I understand that we actually don’t need to say too much about Yang Yankang’s photos. I firmly believe that people can find from his pictures contents that are much more significant than words. Once they realize Yang’s transference between vision and faith, they, like me, will find many comments redundant. We really need not to say anything other than feeling it, because faith, and the visual experience generated from that faith, is beyond words.
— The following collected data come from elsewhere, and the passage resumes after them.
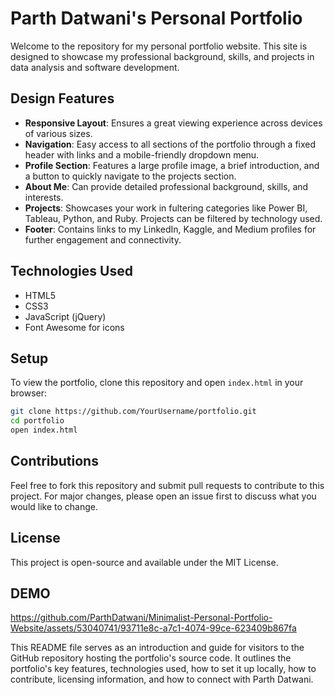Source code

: # Parth Datwani's Personal Portfolio

Welcome to the repository for my personal portfolio website. This site is designed to showcase my professional background, skills, and projects in data analysis and software development.

## Design Features

- **Responsive Layout**: Ensures a great viewing experience across devices of various sizes.
- **Navigation**: Easy access to all sections of the portfolio through a fixed header with links and a mobile-friendly dropdown menu.
- **Profile Section**: Features a large profile image, a brief introduction, and a button to quickly navigate to the projects section.
- **About Me**: Can provide detailed professional background, skills, and interests.
- **Projects**: Showcases your work in fultering categories like Power BI, Tableau, Python, and Ruby. Projects can be filtered by technology used.
- **Footer**: Contains links to my LinkedIn, Kaggle, and Medium profiles for further engagement and connectivity.

## Technologies Used

- HTML5
- CSS3
- JavaScript (jQuery)
- Font Awesome for icons

## Setup

To view the portfolio, clone this repository and open `index.html` in your browser:

```bash
git clone https://github.com/YourUsername/portfolio.git
cd portfolio
open index.html
```
## Contributions
Feel free to fork this repository and submit pull requests to contribute to this project. For major changes, please open an issue first to discuss what you would like to change.

## License
This project is open-source and available under the MIT License.

## DEMO
https://github.com/ParthDatwani/Minimalist-Personal-Portfolio-Website/assets/53040741/93711e8c-a7c1-4074-99ce-623409b867fa


This README file serves as an introduction and guide for visitors to the GitHub repository hosting the portfolio's source code. It outlines the portfolio's key features, technologies used, how to set it up locally, how to contribute, licensing information, and how to connect with Parth Datwani.



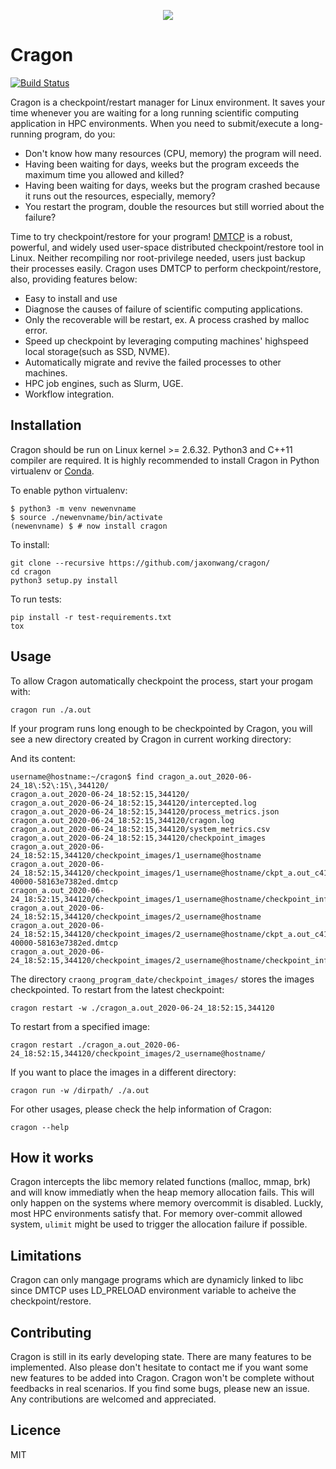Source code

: 
<p align="center">
  <img src="https://user-images.githubusercontent.com/10634580/86003065-37858700-ba4c-11ea-8d3d-f268497a4e6e.png" />
</p>

# Cragon

[![Build Status](https://travis-ci.com/jaxonwang/cragon.svg?branch=master)](https://travis-ci.com/jaxonwang/cragon)

Cragon is a checkpoint/restart manager for Linux environment. It saves your time whenever you are waiting for a long running scientific computing application in HPC environments. 
When you need to submit/execute a long-running program, do you:
- Don't know how many resources (CPU, memory) the program will need.
- Having been waiting for days, weeks but the program exceeds the maximum time you allowed and killed?
- Having been waiting for days, weeks but the program crashed because it runs out the resources, especially, memory?
- You restart the program, double the resources but still worried about the failure?

Time to try checkpoint/restore for your program! [DMTCP](http://dmtcp.sourceforge.net/) is a robust, powerful, and widely used user-space distributed checkpoint/restore tool in Linux. Neither recompiling nor root-privilege needed, users just backup their processes easily. Cragon uses DMTCP to perform checkpoint/restore, also, providing features below:

- Easy to install and use
- Diagnose the causes of failure of scientific computing applications.
- Only the recoverable will be restart, ex. A process crashed by malloc error.
- Speed up checkpoint by leveraging computing machines' highspeed local storage(such as SSD, NVME).
- Automatically migrate and revive the failed processes to other machines.
- HPC job engines, such as Slurm, UGE.
- Workflow integration.

## Installation
Cragon should be run on Linux kernel >= 2.6.32. Python3 and C++11 compiler are required. It is highly recommended to install Cragon in Python virtualenv or [Conda](https://docs.conda.io/en/latest/).

To enable python virtualenv:
```
$ python3 -m venv newenvname
$ source ./newenvname/bin/activate
(newenvname) $ # now install cragon
```
To install:
```
git clone --recursive https://github.com/jaxonwang/cragon/
cd cragon
python3 setup.py install
```
To run tests:
```
pip install -r test-requirements.txt
tox
```

## Usage
To allow Cragon automatically checkpoint the process, start your progam with:
```
cragon run ./a.out
```

If your program runs long enough to be checkpointed by Cragon, you will see a new directory created by Cragon in current working directory:

And its content:
```
username@hostname:~/cragon$ find cragon_a.out_2020-06-24_18\:52\:15\,344120/
cragon_a.out_2020-06-24_18:52:15,344120/
cragon_a.out_2020-06-24_18:52:15,344120/intercepted.log
cragon_a.out_2020-06-24_18:52:15,344120/process_metrics.json
cragon_a.out_2020-06-24_18:52:15,344120/cragon.log
cragon_a.out_2020-06-24_18:52:15,344120/system_metrics.csv
cragon_a.out_2020-06-24_18:52:15,344120/checkpoint_images
cragon_a.out_2020-06-24_18:52:15,344120/checkpoint_images/1_username@hostname
cragon_a.out_2020-06-24_18:52:15,344120/checkpoint_images/1_username@hostname/ckpt_a.out_c417f7-40000-58163e7382ed.dmtcp
cragon_a.out_2020-06-24_18:52:15,344120/checkpoint_images/1_username@hostname/checkpoint_info
cragon_a.out_2020-06-24_18:52:15,344120/checkpoint_images/2_username@hostname
cragon_a.out_2020-06-24_18:52:15,344120/checkpoint_images/2_username@hostname/ckpt_a.out_c417f7-40000-58163e7382ed.dmtcp
cragon_a.out_2020-06-24_18:52:15,344120/checkpoint_images/2_username@hostname/checkpoint_info
```
The directory ```craong_program_date/checkpoint_images/``` stores the images checkpointed. 
To restart from the latest checkpoint:
```
cragon restart -w ./cragon_a.out_2020-06-24_18:52:15,344120
```
To restart from a specified image:
```
cragon restart ./cragon_a.out_2020-06-24_18:52:15,344120/checkpoint_images/2_username@hostname/
```
If you want to place the images in a different directory:
```
cragon run -w /dirpath/ ./a.out
```
For other usages, please check the help information of Cragon:
```
cragon --help
```
## How it works
Cragon intercepts the libc memory related functions (malloc, mmap, brk) and will know immediatly when the heap memory allocation fails. This will only happen on the systems where memory overcommit is disabled. Luckly, most HPC environments satisfy that. For memory over-commit allowed system, ```ulimit``` might be used to trigger the allocation failure if possible.
## Limitations
Cragon can only mangage programs which are dynamicly linked to libc since DMTCP uses LD_PRELOAD environment variable to acheive the checkpoint/restore.
## Contributing
Cragon is still in its early developing state. There are many features to be implemented. Also please don't hesitate to contact me if you want some new features to be added into Cragon. Cragon won't be complete without feedbacks in real scenarios. If you find some bugs, please new an issue. Any contributions are welcomed and appreciated.

## Licence
MIT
By then, everyone will agree that only the art works are the most accountable vehicle in which faith can shine.  

Dongguan, Guangdong
March 31, 2008

Born in Anshun, Guizhou, China in 1954; now lives in Shenzhen, Guangzhou.

Exhibition list
2010, photograph exhibition Tibetan Buddhism at LEICA Art Gallery in Singapore
2008, Catholicism in China's Countryside participated the China Perception seven-people exhibitions in US and European Countries.
2007, Tibetan Buddhism exhibited at Shanghai Art Gallery. 20 photographs collected.
2004, Catholicism in China's Countryside exhibited at China Pingyao International Photography Festival.
2002, Catholicism in China's Countryside exhibited at VISA International Photography Festival in France.
2001, Solo exhibition held at Taiwan Visual Art Center.
1995, participated the exhibition "Bouncing Asia" at Tokyo Photography Art Gallery.
1992, participated the exhibition Beyond City-China's Countryside in Germany.
1988, held solo exhibitions Yang Yankang's Northern Shaanxi in Shenzhen, Shaanxi, and Guizhou, and published collections.

Awards list
2010, awarded the "Influential Chinese Photographer".
2009, Tibetan Buddhism was awarded Henri Nannen Prize in Germany
2007, received the First Shafei Photograph Award. 50 photographs were collected by Guangdong Art Gallery.
2005, Catholicism in China's Countryside was awarded Henri Nannen Prize in Germany.
2002, received the Best Foreign Photographer Award at the First Nakdong International Photography Festival in Korea.
2002, evaluated as the "Most Influential Chinese Photographer" by Photographers' Companion
2001, evaluated as the "Most Influential Chinese Photographer" by Photographers' Companion
2001, received the Annual Fund Award of the Shandong Yipin International Photography Festival.